Dir: Renny Harlin, 1995. Starring: Geena Davis, Matthew Modine, Frank Langella, Patrick Malahide. English. Action.

After the current vogue for having famous people play eminent people has lost its cachet among Oscar voters, what roles will we remember the nominees for? From 1929 to1942, six of the thirteen Academy Awards for Best Actor were awarded to actors playing real historical personages, from Henry VIII to “Yankee Doodle Dandy” songwriter George M. Cohan. Occasionally flaring up once every decade, the trend of remunerating actors for successful impersonations had almost gone into remission until recently. In 2002, 2004, 2005, and 2006 the statue was awarded for the most uncanny imitation of a deceased celebrity. In the Best Actress category the statistics are even more consistent; during the 2000s only two of the past awards have gone to actresses playing fictional characters. This year celebrated stage actor Frank Langella is nominated for portraying Richard Nixon in Ron Howard’s screen adaptation of the play Frost/Nixon. Considering Howard is the first filmmaker to perfect a “direct-by-numbers” technique, the likelihood of the red-headed former star of Happy Days walking away with a little gold man looks likely.
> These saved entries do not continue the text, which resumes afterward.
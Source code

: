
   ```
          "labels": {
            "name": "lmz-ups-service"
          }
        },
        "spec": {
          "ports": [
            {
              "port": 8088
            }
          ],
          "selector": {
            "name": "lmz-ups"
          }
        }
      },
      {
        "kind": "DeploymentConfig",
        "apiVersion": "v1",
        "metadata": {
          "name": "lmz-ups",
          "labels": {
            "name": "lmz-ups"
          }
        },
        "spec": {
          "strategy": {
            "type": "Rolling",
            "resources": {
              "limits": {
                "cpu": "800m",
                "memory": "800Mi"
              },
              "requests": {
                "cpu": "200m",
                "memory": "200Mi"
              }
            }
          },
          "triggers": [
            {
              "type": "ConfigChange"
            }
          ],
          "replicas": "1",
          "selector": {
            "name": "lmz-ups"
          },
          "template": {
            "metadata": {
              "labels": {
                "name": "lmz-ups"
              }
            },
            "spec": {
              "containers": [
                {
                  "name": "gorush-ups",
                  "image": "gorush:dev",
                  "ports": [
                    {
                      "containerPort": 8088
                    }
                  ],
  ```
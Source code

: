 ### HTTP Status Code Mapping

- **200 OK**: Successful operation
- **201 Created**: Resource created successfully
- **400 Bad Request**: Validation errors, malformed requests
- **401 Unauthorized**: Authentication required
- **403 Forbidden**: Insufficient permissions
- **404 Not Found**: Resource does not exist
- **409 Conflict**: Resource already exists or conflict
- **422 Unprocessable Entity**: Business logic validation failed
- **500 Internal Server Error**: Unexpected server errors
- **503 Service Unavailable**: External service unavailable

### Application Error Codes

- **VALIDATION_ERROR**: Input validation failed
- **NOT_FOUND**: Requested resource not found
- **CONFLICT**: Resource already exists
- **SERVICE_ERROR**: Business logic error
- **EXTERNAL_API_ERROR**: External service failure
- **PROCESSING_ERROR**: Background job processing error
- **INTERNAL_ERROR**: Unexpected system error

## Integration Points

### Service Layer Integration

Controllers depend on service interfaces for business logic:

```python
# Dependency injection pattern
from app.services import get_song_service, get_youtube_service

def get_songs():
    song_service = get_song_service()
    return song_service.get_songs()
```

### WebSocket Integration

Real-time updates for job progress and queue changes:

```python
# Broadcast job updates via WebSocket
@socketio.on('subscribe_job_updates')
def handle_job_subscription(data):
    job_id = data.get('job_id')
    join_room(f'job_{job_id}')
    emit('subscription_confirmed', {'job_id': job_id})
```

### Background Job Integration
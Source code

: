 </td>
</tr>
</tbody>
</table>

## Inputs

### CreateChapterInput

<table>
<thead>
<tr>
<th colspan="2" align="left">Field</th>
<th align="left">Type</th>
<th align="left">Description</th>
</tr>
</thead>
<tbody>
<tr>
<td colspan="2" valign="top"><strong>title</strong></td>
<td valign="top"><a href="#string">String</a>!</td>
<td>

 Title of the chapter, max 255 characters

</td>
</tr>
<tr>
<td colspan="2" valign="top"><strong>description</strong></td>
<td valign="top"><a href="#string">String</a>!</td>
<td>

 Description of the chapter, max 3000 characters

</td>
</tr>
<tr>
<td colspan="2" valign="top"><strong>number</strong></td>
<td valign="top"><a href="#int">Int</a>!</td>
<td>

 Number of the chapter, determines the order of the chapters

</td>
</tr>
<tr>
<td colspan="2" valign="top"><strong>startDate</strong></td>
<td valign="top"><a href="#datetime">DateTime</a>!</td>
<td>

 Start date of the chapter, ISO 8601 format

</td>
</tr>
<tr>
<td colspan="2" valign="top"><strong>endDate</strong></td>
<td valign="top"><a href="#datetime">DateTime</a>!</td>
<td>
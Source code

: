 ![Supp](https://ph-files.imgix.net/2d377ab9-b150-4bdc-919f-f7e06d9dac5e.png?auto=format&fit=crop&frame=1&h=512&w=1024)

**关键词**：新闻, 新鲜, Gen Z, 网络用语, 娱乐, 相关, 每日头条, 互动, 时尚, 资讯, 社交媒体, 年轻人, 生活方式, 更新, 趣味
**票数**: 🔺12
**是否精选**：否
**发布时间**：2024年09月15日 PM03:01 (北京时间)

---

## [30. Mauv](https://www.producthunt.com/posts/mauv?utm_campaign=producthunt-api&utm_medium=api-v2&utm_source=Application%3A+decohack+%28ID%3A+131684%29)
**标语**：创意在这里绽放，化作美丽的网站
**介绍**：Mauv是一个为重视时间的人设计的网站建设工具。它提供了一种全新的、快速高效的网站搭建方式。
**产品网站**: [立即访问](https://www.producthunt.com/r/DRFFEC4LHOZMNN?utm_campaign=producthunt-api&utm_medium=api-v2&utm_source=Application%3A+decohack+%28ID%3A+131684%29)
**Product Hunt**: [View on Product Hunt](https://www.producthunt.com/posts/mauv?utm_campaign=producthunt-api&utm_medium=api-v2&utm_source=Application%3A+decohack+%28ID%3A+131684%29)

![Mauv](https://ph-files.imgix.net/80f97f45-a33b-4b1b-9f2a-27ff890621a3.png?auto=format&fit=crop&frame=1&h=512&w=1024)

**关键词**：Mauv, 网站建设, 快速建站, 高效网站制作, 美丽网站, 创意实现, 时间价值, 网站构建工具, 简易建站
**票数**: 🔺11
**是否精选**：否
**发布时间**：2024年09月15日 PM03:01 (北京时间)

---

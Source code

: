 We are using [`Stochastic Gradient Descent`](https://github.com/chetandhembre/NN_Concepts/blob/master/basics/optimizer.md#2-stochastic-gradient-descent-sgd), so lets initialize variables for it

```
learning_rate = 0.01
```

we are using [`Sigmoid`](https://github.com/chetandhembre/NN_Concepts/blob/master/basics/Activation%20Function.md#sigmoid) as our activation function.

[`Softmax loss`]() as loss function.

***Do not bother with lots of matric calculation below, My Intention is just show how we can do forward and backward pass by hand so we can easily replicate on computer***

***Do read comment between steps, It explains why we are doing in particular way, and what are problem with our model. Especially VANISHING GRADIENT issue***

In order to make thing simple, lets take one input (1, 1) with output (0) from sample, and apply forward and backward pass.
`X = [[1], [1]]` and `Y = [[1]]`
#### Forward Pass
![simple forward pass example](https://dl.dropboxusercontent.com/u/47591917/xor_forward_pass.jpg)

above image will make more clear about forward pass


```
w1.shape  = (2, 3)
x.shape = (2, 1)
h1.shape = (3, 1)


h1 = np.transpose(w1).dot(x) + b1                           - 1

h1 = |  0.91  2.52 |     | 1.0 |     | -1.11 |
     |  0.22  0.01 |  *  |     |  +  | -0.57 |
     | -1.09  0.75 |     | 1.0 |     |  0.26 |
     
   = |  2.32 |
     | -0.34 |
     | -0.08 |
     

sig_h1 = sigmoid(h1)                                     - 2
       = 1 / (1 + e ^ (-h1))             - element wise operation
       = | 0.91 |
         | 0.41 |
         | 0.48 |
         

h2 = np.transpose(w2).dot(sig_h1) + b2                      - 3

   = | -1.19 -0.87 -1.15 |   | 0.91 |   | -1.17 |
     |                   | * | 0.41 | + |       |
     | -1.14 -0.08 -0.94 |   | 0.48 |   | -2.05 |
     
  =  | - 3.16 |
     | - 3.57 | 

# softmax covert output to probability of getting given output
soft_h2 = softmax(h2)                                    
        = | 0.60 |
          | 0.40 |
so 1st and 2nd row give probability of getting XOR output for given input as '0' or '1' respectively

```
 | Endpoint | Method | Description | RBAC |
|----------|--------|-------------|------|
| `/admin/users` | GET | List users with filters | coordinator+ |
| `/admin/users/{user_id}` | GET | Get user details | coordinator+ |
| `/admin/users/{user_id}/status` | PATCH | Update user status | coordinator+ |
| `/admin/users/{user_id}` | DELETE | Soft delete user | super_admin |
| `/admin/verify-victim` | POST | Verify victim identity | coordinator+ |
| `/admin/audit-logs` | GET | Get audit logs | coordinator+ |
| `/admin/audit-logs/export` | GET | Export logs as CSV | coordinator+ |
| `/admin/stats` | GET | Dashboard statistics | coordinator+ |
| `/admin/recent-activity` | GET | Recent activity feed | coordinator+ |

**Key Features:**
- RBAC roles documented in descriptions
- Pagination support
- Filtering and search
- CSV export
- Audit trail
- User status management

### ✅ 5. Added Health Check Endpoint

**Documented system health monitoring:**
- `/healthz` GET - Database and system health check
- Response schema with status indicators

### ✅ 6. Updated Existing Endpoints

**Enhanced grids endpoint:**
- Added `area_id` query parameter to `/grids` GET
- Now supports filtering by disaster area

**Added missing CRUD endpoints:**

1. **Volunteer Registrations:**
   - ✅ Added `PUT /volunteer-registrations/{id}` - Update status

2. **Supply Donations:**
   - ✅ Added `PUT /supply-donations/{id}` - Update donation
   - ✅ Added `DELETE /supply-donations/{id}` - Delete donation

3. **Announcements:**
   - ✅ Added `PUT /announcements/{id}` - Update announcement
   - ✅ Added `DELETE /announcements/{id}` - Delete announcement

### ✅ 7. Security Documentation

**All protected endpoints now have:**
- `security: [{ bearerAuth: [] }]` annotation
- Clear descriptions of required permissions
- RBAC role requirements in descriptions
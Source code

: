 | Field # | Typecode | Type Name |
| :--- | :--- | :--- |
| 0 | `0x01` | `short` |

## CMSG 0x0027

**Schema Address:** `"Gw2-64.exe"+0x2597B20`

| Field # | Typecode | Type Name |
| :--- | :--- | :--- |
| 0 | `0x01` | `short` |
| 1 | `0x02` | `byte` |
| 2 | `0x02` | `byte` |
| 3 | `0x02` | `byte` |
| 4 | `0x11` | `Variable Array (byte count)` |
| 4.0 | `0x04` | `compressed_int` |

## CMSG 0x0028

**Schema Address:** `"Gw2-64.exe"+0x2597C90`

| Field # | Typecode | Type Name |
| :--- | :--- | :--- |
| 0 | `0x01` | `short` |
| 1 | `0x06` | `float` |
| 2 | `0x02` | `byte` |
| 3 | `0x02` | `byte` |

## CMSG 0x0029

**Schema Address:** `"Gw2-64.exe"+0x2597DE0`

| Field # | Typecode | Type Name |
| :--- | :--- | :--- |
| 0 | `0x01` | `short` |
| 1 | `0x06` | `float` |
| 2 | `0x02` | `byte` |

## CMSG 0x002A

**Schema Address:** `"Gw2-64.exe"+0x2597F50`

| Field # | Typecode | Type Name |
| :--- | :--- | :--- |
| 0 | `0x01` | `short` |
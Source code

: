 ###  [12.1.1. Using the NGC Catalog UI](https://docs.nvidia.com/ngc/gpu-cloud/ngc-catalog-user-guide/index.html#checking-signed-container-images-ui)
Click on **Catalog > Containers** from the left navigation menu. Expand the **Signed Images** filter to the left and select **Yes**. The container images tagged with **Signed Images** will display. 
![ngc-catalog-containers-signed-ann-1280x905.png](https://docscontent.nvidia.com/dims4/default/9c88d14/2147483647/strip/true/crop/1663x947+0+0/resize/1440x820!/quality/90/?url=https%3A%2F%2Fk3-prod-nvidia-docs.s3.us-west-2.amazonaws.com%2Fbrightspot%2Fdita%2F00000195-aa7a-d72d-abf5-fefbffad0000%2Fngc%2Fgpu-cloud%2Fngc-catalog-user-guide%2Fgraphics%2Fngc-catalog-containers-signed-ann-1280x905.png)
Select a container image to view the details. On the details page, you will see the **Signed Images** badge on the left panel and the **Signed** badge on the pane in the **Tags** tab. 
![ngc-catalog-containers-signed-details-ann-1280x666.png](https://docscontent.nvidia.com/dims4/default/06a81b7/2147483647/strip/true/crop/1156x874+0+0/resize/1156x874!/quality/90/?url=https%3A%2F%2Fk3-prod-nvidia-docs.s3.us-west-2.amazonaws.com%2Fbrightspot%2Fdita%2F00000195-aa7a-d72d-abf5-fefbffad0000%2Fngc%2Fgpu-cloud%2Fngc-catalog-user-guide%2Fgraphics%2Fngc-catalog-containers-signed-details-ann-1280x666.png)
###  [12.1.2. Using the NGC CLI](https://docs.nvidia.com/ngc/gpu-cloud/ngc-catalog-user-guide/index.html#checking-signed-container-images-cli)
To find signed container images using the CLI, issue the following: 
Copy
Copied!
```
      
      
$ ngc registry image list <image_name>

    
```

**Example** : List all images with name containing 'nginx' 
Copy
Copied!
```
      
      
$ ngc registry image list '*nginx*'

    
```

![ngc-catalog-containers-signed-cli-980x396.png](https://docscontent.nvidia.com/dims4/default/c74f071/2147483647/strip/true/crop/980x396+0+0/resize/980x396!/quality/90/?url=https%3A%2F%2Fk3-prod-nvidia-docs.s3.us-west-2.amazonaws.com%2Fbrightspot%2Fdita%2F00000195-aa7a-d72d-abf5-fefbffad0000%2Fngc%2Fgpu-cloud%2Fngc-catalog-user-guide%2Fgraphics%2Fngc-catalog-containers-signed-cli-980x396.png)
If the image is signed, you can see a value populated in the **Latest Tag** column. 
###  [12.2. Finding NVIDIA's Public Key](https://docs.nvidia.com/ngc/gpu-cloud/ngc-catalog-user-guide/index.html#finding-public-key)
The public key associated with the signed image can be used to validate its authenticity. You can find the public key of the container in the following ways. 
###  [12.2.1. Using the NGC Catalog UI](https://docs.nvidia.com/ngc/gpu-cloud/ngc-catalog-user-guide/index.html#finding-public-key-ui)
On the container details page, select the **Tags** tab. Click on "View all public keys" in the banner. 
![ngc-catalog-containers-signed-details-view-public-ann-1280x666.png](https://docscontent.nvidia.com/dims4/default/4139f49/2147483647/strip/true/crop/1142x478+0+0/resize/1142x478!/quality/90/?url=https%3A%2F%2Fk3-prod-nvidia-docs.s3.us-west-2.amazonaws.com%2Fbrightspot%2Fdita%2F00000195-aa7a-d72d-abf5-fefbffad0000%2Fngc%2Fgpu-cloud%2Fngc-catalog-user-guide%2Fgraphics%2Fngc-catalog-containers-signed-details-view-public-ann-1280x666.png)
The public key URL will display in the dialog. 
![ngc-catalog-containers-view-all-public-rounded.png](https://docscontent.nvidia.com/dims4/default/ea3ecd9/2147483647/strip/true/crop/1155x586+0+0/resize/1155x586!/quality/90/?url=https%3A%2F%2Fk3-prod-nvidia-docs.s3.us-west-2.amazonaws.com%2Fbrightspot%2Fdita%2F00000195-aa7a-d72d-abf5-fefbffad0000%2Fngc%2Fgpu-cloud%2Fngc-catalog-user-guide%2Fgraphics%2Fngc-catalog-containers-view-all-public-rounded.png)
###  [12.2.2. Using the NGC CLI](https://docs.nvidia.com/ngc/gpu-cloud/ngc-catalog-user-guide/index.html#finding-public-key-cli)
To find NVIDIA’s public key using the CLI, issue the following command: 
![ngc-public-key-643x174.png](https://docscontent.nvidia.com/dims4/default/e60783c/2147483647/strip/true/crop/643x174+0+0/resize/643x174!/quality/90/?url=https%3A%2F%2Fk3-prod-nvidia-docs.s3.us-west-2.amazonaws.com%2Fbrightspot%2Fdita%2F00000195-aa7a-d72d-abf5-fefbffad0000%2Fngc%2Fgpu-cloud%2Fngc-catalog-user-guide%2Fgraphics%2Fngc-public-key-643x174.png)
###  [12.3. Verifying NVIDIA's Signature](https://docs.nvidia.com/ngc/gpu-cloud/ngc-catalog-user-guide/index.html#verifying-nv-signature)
Before Langella was Tricky Dick, he sailed the West Indies as the ruthless pirate Dawg Brown in the 1995 action swashbuckler Cutthroat Island. Dawg’s corsair father leaves Dawg and his brothers a massive hidden treasure as their patrimony, but divides the map to the loot amongst his sons to insure the fair division of the horde. But avaricious Dawg seeks to deprive his brothers of their inheritance and he urges his brother Harry to hand over his map or walk the plank. Harry dies, but not before passing on his map (hidden in a brainy location) to his voluptuous daughter Morgan Adams (Geena Davis). Morgan takes her father’s place as captain of his galleon, although most of the crew is skeptical of her competence. To gain their trust she promises them an equal share of the treasure. Unfortunately, Morgan’s section of the map is in Latin, forcing her to go ashore in Jamaica where she is a wanted woman. On land she finds a dashing con artist (Matthew Modine) who can read the map, but might also steal her heart. Together they try to escape the forces of Dawg and the larcenous Royal Navy conspiring against them to steal their treasure.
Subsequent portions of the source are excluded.